The incident has not only made the UML, that remains opposed to constitution amendment,  further stiffen its stand on the issue, but also given some reasonable justification for the agitating United Democratic Madhesi Front (UDMF) to harden its stance in favor of constitutional amendment and withdrawal of the poll decision. 

In an apparent bid to pressure the government, the agitating UDMF, that had supported the Dahal government, is formally withdrawing its support effective from Monday. The  UDMF decision taken against the backdrop of the Saptari incident in which five of its cadres were killed in police gunfire came after the government decided to push forward with the election process and put the constitution amendment bill on hold.

Earlier, Prime Minister Pushpa Kamal Dahal had tried to persuade the UDMF to take part in the election, with a promise to push  the amendment bill forward when they had the requisite two-thirds majority  in  parliament. The ruling parties have failed to garner the two-third majority, given the persistent non-cooperation of the UML-led nine-party opposition alliance.

Under pressure from both the UDMF and the opposition parties, Prime Minister Dahal now appears to be trying to bring on board  the parties that have so far remained 'fence sitters' on the issue of constitution amendment. The prime minister on Thursday inducted into his cabinet RPP Chairman Kamal Thapa, who has remained non-committal on the amendment, even though two of his party colleagues are already  part of the government. 

Political analyst Prof. Krishna Pokharel sees this as an attempt by the prime minister to  pressure  the UML to give up its rigid stance on  constitution amendment. “It appears  the ruling parties are trying to bring the 'fence-sitter' parties on board  to put the UML in a tight corner.  UML will have to be ready to make some compromises at the end should the ruling parties garnered the required votes,” he told Republica.

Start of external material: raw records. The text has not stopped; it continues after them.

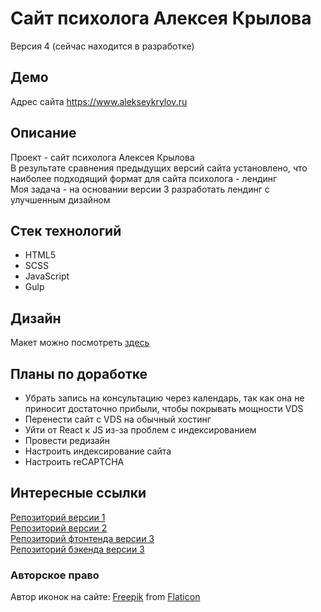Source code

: # Сайт психолога Алексея Крылова
Версия 4 (сейчас находится в разработке)

## Демо
Адрес сайта https://www.alekseykrylov.ru

## Описание
Проект - сайт психолога Алексея Крылова <br>
В результате сравнения предыдущих версий сайта установлено, что наиболее подходящий формат для сайта психолога - лендинг <br>
Моя задача - на основании версии 3 разработать лендинг с улучшенным дизайном

## Стек технологий
* HTML5
* SCSS
* JavaScript
* Gulp

## Дизайн
Макет можно посмотреть [здесь](https://github.com/IVKrylova/psychologist-Krylov_version1)

## Планы по доработке
* Убрать запись на консультацию через календарь, так как она не приносит достаточно прибыли, чтобы покрывать мощности VDS
* Перенести сайт с VDS на обычный хостинг
* Уйти от React к JS из-за проблем с индексированием
* Провести редизайн
* Настроить индексирование сайта
* Настроить reCAPTCHA

## Интересные ссылки
[Репозиторий версии 1](https://github.com/IVKrylova/psychologist-Krylov_version1) <br>
[Репозиторий версии 2](https://github.com/IVKrylova/psychologist-Krylov_version2) <br>
[Репозиторий фтонтенда версии 3](https://github.com/IVKrylova/psychologist-krylov) <br>
[Репозиторий бэкенда версии 3](https://github.com/IVKrylova/psychologist-krylov-api)

### Авторское право
Автор иконок на сайте: [Freepik](https://www.freepik.com/) from [Flaticon](https://www.flaticon.com/)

Sources close to Prime Minister Dahal said quiet negotiations are underway to bring the Bijaya Gachchhadar-led Madhesi People's Rights Forum (Democratic) and a few other fringe parties in the opposition block into the government. Should all the lawmakers of the ruling parties vote for the amendment bill, the ruling coalition will be short of only six votes to secure the required 397 votes.

Currently, the nine-party opposition alliance led by the UML has 201 votes on its side. While the CPN-ML, Nepal Workers  Peasants Party and Janamorcha Nepal and the parties led by Laxman Rajbanshi and Meghraj Nepali Nishad are unlikely to quit the UML-led oposition block, Janmukti Party (Loktantrik) (2 seats), Nepal Family Party (2 seats) and Bahujan Shakti Party (1 seat) led by Biswendra Paswan are seen as  parties that the ruling parties could successfully persuade to quit the opposition alliance.

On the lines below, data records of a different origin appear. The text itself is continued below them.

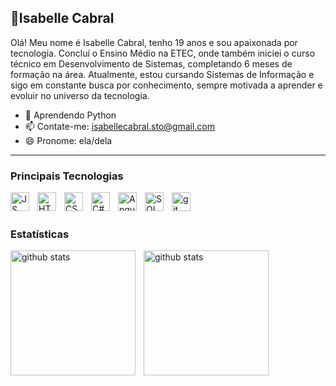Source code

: ## 🌹Isabelle Cabral

Olá! Meu nome é Isabelle Cabral, tenho 19 anos e sou apaixonada por tecnologia. Concluí o Ensino Médio na ETEC, onde também iniciei o curso técnico em Desenvolvimento de Sistemas, completando 6 meses de formação na área. Atualmente, estou cursando Sistemas de Informação e sigo em constante busca por conhecimento, sempre motivada a aprender e evoluir no universo da tecnologia.

- 🌱 Aprendendo Python
- 📫 Contate-me: isabellecabral.sto@gmail.com
- 😄 Pronome: ela/dela

---

### Principais Tecnologias

<img 
  align ="left"
  alt ="JS"
  title="JS"
  width="30px"
  style="padding-right: 10px"
  src="https://cdn.jsdelivr.net/gh/devicons/devicon@latest/icons/javascript/javascript-original.svg" 
/>
<img 
  align ="left"
  alt ="HTML"
  title="HTML"
  width="30px"
  style="padding-right: 10px"
  src="https://cdn.jsdelivr.net/gh/devicons/devicon@latest/icons/html5/html5-original.svg" 
/>
<img 
  align ="left"
  alt ="CSS"
  title="CSS"
  width="30px"
  style="padding-right: 10px"
  src="https://cdn.jsdelivr.net/gh/devicons/devicon@latest/icons/css3/css3-original.svg" 
/>
<img 
  align ="left"
  alt ="C#"
  title="C#"
  width="30px"
  style="padding-right: 10px"
  src="https://cdn.jsdelivr.net/gh/devicons/devicon@latest/icons/csharp/csharp-original.svg" 
/>
<img 
  align ="left"
  alt ="Angular"
  title="Angular"
  width="30px"
  style="padding-right: 10px"
  src="https://cdn.jsdelivr.net/gh/devicons/devicon@latest/icons/angular/angular-original.svg" 
/>
<img 
  align ="left"
  alt ="SQLServer"
  title="SQLServer"
  width="30px"
  style="padding-right: 10px"
  src="https://cdn.jsdelivr.net/gh/devicons/devicon@latest/icons/microsoftsqlserver/microsoftsqlserver-original.svg" 
/>
<img 
  align ="left"
  alt ="git"
  title="git"
  width="30px"
  style="padding-right: 10px"
  src="https://cdn.jsdelivr.net/gh/devicons/devicon@latest/icons/git/git-original.svg" 
/>
<br/>
<br/>

### Estatísticas

<img 
  align ="left"
  alt ="github stats"
  height="200"
  style="padding-right: 10px"
  src="https://github-readme-stats.vercel.app/api?username=isabellecabral&show_icons=true&theme=tokyonight&include_all_commits=true&locale=pt-br" 
/>
<img 
  align ="left"
  alt ="github stats"
  height="200"
  style="padding-right: 10px"
  src="https://github-readme-stats.vercel.app/api/top-langs/?username=isabellecabral&theme=tokyonight" 
/>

But as differences over the constitution amendment exist even within the ruling parties, the 'mathematical exercise' is less likely to yield a way out of the current political stalemate and facilitate the election process. “It is understandable that the parties may not be able to meet all the demands. But the way the major parties are working  shows clearly that they are not serious enough towards addressing the constitutional grievances of the agitating parties,” said another political analyst, Prof. Krishna Khanal. "It's high time the top leaders of  both ruling and opposition parties shed their personal egos and  considerations of partisan  gain and loss over the issue of constitutional amementment," he added.

No matter how hard their stances, both the ruling and  opposition parties must go for some 'give and take' on the demands put forth by the agitating parties if they are to hold the three tiers of elections by January 21, 2018 to  implement the constitution and give a political way out for the country. As the clock is ticking, the choice is up to the major parties whether to push the country towards fresh political uncertainty or along the path of sustainable peace and stability.